Bug #8043
The origin field for EML documents isn't properly extracted when references are used
0%
Description
We just ran into this with the following EML record: https://knb.ecoinformatics.org/#view/doi:10.5063/F15B00CC
The EML has six creators (Kiesecker, Fargione, Baruch-Mordo, Trainor, Ryan, Patterson) but the origin field in the Solr index has two (Ryan, Patterson). After some digging, we realized this was likely because the indexing component responsible for EML doesn't respect EML references.

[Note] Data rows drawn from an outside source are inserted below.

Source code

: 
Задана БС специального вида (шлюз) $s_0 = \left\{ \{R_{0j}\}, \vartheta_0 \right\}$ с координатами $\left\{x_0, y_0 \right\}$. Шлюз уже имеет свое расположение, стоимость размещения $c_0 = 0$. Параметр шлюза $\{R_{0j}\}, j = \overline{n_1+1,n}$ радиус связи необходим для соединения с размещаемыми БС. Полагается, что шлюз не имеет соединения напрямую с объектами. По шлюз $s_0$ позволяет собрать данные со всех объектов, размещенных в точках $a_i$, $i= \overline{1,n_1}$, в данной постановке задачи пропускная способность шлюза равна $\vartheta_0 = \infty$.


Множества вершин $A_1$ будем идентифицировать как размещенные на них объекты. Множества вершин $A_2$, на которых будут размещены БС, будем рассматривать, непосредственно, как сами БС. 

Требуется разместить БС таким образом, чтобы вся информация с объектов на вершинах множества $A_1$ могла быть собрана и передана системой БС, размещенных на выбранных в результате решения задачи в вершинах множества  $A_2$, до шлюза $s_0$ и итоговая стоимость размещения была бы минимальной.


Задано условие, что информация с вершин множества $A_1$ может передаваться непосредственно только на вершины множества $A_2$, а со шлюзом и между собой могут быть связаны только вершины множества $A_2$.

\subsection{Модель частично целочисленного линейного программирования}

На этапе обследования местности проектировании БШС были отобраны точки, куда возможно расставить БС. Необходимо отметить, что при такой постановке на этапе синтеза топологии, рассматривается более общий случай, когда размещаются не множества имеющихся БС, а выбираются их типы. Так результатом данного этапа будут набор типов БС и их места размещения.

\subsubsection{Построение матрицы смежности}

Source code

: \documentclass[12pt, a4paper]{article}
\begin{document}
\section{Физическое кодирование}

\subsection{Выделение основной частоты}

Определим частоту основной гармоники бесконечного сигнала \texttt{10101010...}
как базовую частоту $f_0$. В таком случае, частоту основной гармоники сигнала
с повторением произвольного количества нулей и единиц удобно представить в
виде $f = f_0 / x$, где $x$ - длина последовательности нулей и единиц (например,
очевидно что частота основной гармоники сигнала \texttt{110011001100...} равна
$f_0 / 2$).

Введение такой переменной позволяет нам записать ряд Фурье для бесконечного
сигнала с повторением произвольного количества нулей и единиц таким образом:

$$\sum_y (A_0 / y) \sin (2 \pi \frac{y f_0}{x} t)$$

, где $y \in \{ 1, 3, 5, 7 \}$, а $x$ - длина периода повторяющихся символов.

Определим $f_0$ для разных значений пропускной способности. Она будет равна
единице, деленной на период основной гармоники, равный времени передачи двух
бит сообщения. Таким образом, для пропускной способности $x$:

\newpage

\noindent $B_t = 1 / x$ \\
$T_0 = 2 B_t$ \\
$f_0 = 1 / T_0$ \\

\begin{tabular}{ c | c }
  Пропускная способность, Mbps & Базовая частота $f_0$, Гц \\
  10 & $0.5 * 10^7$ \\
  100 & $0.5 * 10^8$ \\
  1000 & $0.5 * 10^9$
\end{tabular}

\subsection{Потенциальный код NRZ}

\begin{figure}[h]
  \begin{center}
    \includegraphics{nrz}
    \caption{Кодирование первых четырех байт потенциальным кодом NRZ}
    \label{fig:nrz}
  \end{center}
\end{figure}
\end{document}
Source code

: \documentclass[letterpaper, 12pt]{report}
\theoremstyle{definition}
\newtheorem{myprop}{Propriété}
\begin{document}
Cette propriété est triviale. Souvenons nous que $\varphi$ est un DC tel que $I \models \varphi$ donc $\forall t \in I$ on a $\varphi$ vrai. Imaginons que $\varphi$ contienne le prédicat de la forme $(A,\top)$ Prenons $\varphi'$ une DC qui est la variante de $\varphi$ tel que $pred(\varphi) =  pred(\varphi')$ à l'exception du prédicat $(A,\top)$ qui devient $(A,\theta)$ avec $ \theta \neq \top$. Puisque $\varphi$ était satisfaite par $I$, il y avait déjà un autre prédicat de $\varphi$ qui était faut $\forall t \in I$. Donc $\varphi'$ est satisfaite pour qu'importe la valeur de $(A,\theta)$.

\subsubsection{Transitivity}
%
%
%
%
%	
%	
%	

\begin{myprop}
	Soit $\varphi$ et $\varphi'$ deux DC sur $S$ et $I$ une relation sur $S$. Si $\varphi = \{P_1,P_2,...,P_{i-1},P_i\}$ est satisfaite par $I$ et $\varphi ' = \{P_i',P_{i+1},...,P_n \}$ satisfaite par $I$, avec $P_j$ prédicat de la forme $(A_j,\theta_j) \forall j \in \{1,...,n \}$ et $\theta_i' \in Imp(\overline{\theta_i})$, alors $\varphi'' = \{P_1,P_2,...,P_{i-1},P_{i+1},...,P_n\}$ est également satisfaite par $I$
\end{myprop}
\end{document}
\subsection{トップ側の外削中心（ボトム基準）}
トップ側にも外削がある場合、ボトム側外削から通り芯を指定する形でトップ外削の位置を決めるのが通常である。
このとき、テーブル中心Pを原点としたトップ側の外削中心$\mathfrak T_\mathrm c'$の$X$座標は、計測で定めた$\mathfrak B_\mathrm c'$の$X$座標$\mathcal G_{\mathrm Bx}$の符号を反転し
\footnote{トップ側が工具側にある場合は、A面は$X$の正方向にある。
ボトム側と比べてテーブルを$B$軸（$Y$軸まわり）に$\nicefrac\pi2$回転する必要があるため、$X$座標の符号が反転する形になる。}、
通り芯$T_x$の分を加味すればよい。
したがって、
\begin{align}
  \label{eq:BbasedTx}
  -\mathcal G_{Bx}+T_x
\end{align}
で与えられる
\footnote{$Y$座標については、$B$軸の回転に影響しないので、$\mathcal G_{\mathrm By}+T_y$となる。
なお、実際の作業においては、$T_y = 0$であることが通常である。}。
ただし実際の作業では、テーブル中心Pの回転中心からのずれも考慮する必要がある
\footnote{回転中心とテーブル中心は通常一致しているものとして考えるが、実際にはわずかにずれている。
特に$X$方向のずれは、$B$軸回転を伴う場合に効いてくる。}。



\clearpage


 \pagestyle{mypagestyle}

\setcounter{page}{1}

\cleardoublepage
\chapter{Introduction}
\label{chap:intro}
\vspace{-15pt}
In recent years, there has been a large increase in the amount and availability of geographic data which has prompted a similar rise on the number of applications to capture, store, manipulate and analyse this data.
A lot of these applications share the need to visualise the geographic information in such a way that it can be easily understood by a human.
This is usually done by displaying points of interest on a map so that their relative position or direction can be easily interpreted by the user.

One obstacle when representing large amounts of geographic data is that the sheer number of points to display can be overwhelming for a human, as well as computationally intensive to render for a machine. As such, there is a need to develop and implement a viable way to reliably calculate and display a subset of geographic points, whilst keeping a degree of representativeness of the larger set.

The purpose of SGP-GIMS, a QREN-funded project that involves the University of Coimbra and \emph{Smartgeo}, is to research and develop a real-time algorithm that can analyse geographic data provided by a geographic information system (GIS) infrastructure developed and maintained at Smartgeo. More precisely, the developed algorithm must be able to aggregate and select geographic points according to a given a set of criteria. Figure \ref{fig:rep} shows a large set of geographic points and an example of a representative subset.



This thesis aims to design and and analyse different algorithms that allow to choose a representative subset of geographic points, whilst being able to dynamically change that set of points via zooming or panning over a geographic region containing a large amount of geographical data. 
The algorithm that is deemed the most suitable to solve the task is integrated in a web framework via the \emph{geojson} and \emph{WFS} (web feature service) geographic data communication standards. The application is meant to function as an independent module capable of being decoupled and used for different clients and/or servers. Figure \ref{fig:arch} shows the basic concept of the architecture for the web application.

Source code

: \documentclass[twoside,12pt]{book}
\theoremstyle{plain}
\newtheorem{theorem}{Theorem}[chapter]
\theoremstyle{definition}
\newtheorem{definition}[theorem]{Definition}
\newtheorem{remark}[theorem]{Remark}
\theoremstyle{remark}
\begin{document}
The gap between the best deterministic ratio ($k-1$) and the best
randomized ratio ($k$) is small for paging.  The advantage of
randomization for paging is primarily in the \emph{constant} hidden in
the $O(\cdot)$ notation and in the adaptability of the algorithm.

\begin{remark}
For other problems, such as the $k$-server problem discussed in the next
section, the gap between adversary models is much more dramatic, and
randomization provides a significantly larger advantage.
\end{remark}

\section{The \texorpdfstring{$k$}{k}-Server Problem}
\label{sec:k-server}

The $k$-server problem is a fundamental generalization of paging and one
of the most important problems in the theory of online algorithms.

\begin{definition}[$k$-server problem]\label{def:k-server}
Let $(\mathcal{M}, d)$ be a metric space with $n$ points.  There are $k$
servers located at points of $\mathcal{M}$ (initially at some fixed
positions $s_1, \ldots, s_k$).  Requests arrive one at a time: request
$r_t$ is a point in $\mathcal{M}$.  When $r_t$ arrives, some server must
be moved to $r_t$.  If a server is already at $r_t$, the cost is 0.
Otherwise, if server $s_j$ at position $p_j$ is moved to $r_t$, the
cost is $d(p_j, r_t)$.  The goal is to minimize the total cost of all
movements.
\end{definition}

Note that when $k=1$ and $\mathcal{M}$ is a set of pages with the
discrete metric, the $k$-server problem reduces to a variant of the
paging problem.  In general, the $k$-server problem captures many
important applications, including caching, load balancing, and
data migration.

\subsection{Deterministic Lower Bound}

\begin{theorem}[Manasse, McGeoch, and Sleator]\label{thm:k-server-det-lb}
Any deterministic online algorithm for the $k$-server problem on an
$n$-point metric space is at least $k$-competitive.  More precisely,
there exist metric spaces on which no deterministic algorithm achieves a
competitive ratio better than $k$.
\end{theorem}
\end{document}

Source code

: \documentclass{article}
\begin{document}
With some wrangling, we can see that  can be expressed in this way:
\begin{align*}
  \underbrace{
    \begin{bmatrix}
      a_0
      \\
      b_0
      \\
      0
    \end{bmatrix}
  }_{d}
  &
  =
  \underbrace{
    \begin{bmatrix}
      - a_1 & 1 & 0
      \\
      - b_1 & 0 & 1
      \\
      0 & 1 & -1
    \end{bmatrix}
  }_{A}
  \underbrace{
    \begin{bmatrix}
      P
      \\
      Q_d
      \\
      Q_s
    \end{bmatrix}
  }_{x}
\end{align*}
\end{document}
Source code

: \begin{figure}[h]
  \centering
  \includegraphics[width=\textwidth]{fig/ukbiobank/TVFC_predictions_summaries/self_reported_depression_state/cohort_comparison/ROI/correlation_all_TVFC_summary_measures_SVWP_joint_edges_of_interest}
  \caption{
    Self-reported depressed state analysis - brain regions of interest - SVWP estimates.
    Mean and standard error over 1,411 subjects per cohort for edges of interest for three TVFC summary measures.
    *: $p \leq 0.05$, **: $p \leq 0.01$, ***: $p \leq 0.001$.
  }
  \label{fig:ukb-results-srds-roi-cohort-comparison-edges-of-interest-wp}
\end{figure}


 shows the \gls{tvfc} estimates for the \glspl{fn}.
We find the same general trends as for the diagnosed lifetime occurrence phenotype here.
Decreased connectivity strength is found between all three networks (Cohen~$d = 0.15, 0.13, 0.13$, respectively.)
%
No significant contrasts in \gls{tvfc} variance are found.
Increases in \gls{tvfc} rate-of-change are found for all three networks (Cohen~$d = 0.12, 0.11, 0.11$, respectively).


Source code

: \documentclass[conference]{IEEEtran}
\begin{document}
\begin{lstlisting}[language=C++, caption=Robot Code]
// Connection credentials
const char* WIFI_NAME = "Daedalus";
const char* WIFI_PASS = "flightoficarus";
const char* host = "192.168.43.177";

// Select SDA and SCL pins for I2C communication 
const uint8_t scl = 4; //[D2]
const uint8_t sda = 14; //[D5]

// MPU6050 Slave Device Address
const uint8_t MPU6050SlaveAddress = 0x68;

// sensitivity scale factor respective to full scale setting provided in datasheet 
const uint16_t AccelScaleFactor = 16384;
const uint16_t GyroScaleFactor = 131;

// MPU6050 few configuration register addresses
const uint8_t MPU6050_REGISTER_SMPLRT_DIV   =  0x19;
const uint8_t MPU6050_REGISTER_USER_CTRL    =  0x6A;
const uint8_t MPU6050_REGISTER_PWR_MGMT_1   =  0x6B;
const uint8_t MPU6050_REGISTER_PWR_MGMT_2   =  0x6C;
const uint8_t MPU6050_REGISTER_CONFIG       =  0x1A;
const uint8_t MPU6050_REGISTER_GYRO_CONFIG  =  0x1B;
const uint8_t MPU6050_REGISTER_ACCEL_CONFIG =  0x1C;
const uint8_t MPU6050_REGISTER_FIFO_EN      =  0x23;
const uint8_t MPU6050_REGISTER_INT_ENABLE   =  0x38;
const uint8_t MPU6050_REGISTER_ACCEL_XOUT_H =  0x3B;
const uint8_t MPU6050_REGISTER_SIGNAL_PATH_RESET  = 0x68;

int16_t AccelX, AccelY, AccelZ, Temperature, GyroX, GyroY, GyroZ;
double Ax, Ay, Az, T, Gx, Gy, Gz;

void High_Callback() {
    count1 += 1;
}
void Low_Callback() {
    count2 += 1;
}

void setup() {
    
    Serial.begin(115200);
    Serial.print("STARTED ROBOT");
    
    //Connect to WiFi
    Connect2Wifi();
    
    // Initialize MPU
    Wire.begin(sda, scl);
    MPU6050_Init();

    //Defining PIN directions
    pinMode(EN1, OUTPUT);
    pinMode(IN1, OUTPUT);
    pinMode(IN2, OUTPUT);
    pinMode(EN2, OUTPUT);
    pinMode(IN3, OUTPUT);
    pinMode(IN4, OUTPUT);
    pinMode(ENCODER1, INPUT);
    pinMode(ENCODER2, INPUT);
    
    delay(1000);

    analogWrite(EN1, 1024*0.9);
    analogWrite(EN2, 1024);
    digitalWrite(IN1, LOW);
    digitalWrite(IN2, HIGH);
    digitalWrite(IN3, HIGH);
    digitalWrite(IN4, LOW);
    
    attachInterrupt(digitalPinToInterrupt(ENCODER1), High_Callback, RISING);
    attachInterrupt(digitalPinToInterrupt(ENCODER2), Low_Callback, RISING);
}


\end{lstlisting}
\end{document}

The XML for the relevant section is:
<creator scope="document">
<references>1484778487589</references>
</creator>
<creator scope="document">
<references>1484778426939</references>
</creator>
<creator scope="document">
<references>1484778028081</references>
</creator>
<creator scope="document">
<references>1484778171131</references>
</creator>
<creator id="1485385283277" scope="document">
<individualName>
<salutation>Dr.</salutation>
<givenName>Joe</givenName>
<surName>Ryan</surName>
</individualName>
<organizationName>University of Colorado Boulder</organizationName>
<positionName>Professor</positionName>
<electronicMailAddress>joseph.ryan@colorado.edu</electronicMailAddress>
</creator>
<creator id="1484777776976" scope="document">
<individualName>
<salutation>Dr.</salutation>
<givenName>Lauren</givenName>
<surName>Patterson</surName>
</individualName>
<organizationName>Duke University</organizationName>
<positionName>Water Policy Associate</positionName>
<address scope="document">
<deliveryPoint>Nicholas Institute for Environmental Policy Solutions, Duke University</deliveryPoint>
<city>Durham</city>
<administrativeArea>NC</administrativeArea>
<postalCode>27708</postalCode>
<country>USA</country>
</address>
<electronicMailAddress>lauren.patterson@duke.edu</electronicMailAddress>
</creator>
It would be really nice if the origin field got populated with all those referenced creators.
History
#1 Updated by Bryce Mecum over 7 years ago
Also, and very importantly, chris guesses that the indexing component isn't doing anything at all with references so other fields should be affected here too.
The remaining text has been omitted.